Renan on religion and the future


Excerpts from Recollections of My Youth (1883), by philosopher and historian of religion Ernest Renan:

“I love the past, but I envy the future. It would have been very pleasant to have lived upon this planet at as late a period as possible. Descartes would be delighted if he could read some trivial work on natural philosophy and cosmography written in the present day.  The fourth form school boy of our age is acquainted with truths to know which Archimedes would have laid down his life. What would we not give to be able to get a glimpse of some book which will be used as a school-primer a hundred years hence?”
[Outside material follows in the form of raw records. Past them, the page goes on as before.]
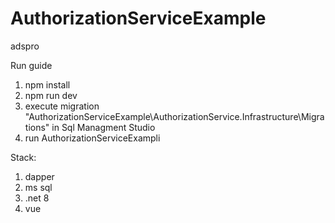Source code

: # AuthorizationServiceExample
adspro

Run guide
1) npm install
2) npm run dev
3) execute migration "AuthorizationServiceExample\AuthorizationService.Infrastructure\Migrations" in Sql Managment Studio
4) run AuthorizationServiceExampli

Stack:
1) dapper
2) ms sql
3) .net 8
4) vue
“The worst social state, from this point of view, is the theocratic state, like Islamism or the ancient Pontifical state, in which dogma reigns supreme. Nations with an exclusive state religion, like Spain, are not much better off. Nations in which a religion of the majority is recognized are also exposed to serious drawbacks . . . As long as the masses were believers, that is to say, as long as the same sentiments were almost universally professed by a people, freedom of research and discussion was impossible. A colossal weight of stupidity pressed down upon the human mind.”

“This is a state of things which is coming to an end in our time, and we cannot be surprised if some disturbance ensues. There are no longer masses which believe; a great number of the people decline to recognise the supernatural, and the day is not far distant, when beliefs of this kind will die out altogether in the masses, just as the belief in familiar spirits and ghosts have disappeared.”

But elsewhere:

“Religion has become for once and all a matter of personal taste. Now beliefs are only dangerous when they represent something like unanimity, or an unquestionable majority. When they are merely individual, there is not a word to be said against them.”

“The brain, parched by reasoning, thirsts for simplicity, like the desert for spring water. When reflection has brought us up to the last limit of doubt, the spontaneous affirmation of the good and of the beautiful which is to be found in the female conscience delights us and settles the question for us. This is why religion is preserved to the world by woman alone . . . Woman restores us to communication with the eternal spring in which God reflects Himself.”